BEGIN DATASET RECORDS
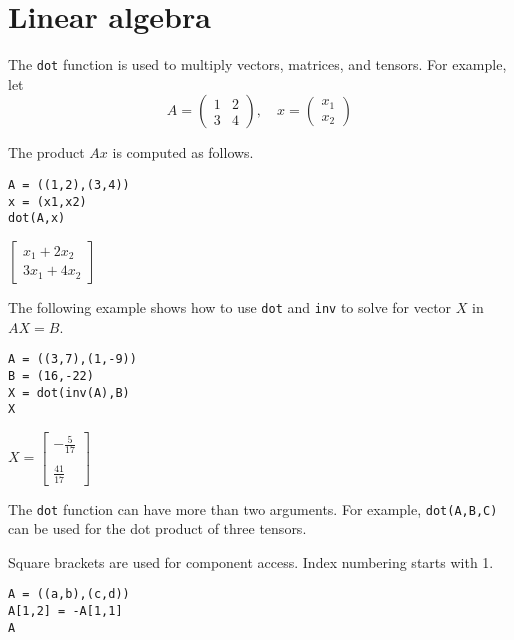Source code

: 

\section*{Linear algebra}

The \verb$dot$ function is used to multiply vectors, matrices, and tensors.
For example, let
\begin{equation*}
A=\begin{pmatrix}1&2\\3&4\end{pmatrix},
\quad
x=\begin{pmatrix}x_1\\x_2\end{pmatrix}
\end{equation*}

The product $Ax$ is computed as follows.

{\color{blue}
\begin{verbatim}
A = ((1,2),(3,4))
x = (x1,x2)
dot(A,x)
\end{verbatim}
}

$\displaystyle
\begin{bmatrix}
x_1+2x_2
\\[1ex]
3x_1+4x_2
\end{bmatrix}
$

\bigskip

The following example shows how to use \verb$dot$ and \verb$inv$ to solve for
vector $X$ in $AX=B$.

{\color{blue}
\begin{verbatim}
A = ((3,7),(1,-9))
B = (16,-22)
X = dot(inv(A),B)
X
\end{verbatim}
}

$\displaystyle
X=
\begin{bmatrix}
-\tfrac{5}{17}
\\
\\
\tfrac{41}{17}
\end{bmatrix}
$

\bigskip

The \verb$dot$ function can have more than two arguments.
For example, \verb$dot(A,B,C)$ can be used for the dot product of three tensors.

\bigskip

Square brackets are used for component access.
Index numbering starts with 1.

{\color{blue}
\begin{verbatim}
A = ((a,b),(c,d))
A[1,2] = -A[1,1]
A
\end{verbatim}
}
END DATASET RECORDS
EXERCISE BRIEF: Where the line containing "A = ((1,2),(3,4))" appears in the records above, begin there and print every line through the last, exactly and with nothing else.

OUTPUT FOR THIS EXERCISE:
A = ((1,2),(3,4))
x = (x1,x2)
dot(A,x)
\end{verbatim}
}

$\displaystyle
\begin{bmatrix}
x_1+2x_2
\\[1ex]
3x_1+4x_2
\end{bmatrix}
$

\bigskip

The following example shows how to use \verb$dot$ and \verb$inv$ to solve for
vector $X$ in $AX=B$.

{\color{blue}
\begin{verbatim}
A = ((3,7),(1,-9))
B = (16,-22)
X = dot(inv(A),B)
X
\end{verbatim}
}

$\displaystyle
X=
\begin{bmatrix}
-\tfrac{5}{17}
\\
\\
\tfrac{41}{17}
\end{bmatrix}
$

\bigskip

The \verb$dot$ function can have more than two arguments.
For example, \verb$dot(A,B,C)$ can be used for the dot product of three tensors.

\bigskip

Square brackets are used for component access.
Index numbering starts with 1.

{\color{blue}
\begin{verbatim}
A = ((a,b),(c,d))
A[1,2] = -A[1,1]
A
\end{verbatim}
}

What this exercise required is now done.